▶ What you need to do
Write out nothing except the lines of the entries below, from the first through the one containing "### Список заданий", exactly and without pictures.

▶ Dataset
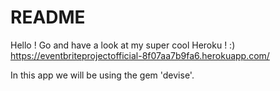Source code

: # README

Hello ! Go and have a look at my super cool Heroku ! :) https://eventbriteprojectofficial-8f07aa7b9fa6.herokuapp.com/ 

In this app we will be using the gem 'devise'. 
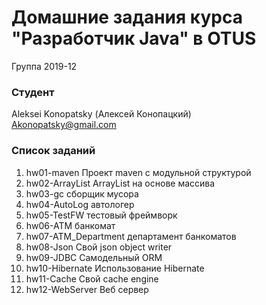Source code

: # Домашние задания курса "Разработчик Java" в OTUS

Группа 2019-12

### Студент
Aleksei Konopatsky (Алексей Конопацкий)<br>
Akonopatsky@gmail.com


### Список заданий
1. hw01-maven Проект maven с модульной структурой 
2. hw02-ArrayList ArrayList на основе массива
3. hw03-gc сборщик мусора
4. hw04-AutoLog автологер
5. hw05-TestFW тестовый фреймворк
6. hw06-ATM банкомат
7. hw07-ATM_Department департамент банкоматов
8. hw08-Json Cвой json object writer
9. hw09-JDBC Самодельный ORM
10. hw10-Hibernate Использование Hibernate
11. hw11-Cache Свой cache engine
12. hw12-WebServer Веб сервер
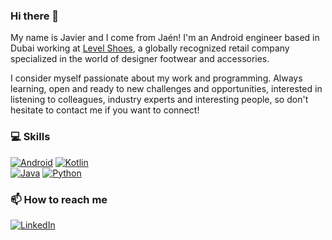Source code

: ### Hi there 👋

<!--
**javimartd/javimartd** is a ✨ _special_ ✨ repository because its `README.md` (this file) appears on your GitHub profile. -->

My name is Javier and I come from Jaén! I'm an Android engineer based in Dubai working at [Level Shoes](https://www.levelshoes.com/), a globally recognized retail company specialized in the world of designer footwear and accessories.

I consider myself passionate about my work and programming. Always learning, open and ready to new challenges and opportunities, interested in listening to colleagues, industry experts and interesting people, so don't hesitate to contact me if you want to connect!

### 💻 Skills

[![Android](https://img.shields.io/badge/Android-3DDC84?style=for-the-badge&logo=android&logoColor=white&labelColor=101010)]()
[![Kotlin](https://img.shields.io/badge/Kotlin-0095D5?style=for-the-badge&logo=kotlin&logoColor=white&labelColor=101010)]()
</br>
[![Java](https://img.shields.io/badge/Java-ff0000?style=for-the-badge&logo=java&logoColor=white&labelColor=101010)]()
[![Python](https://img.shields.io/badge/Python-yellow?style=for-the-badge&logo=python&logoColor=white&labelColor=101010)]()
<!--[![Jenkins](https://img.shields.io/badge/Jenkins-007396?style=for-the-badge&logo=jenkins&logoColor=white&labelColor=101010)]()-->
<!--[![Sonarqube](https://img.shields.io/badge/Sonarqube-FFCA28?style=for-the-badge&logo=firebase&logoColor=white&labelColor=101010)]() -->

### 📫 How to reach me

[![LinkedIn](https://img.shields.io/badge/LinkedIn-Javier_Martínez-0077B5?style=for-the-badge&logo=linkedin&logoColor=white&labelColor=101010)](https://www.linkedin.com/in/javier-martinez-diaz/)


<!-- Here are some ideas to get you started:

- 🔭 I’m currently working on ...
- 🌱 I’m currently learning ...
- 👯 I’m looking to collaborate on ...
- 🤔 I’m looking for help with ...
- 💬 Ask me about ...
- 📫 How to reach me: ...
- 😄 Pronouns: ...
- ⚡ Fun fact: ...

-->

▶ Result
Source code

: # README

Hello ! Go and have a look at my super cool Heroku ! :) https://eventbriteprojectofficial-8f07aa7b9fa6.herokuapp.com/ 

In this app we will be using the gem 'devise'. 
Source code

: # Домашние задания курса "Разработчик Java" в OTUS

Группа 2019-12

### Студент
Aleksei Konopatsky (Алексей Конопацкий)<br>
Akonopatsky@gmail.com


### Список заданий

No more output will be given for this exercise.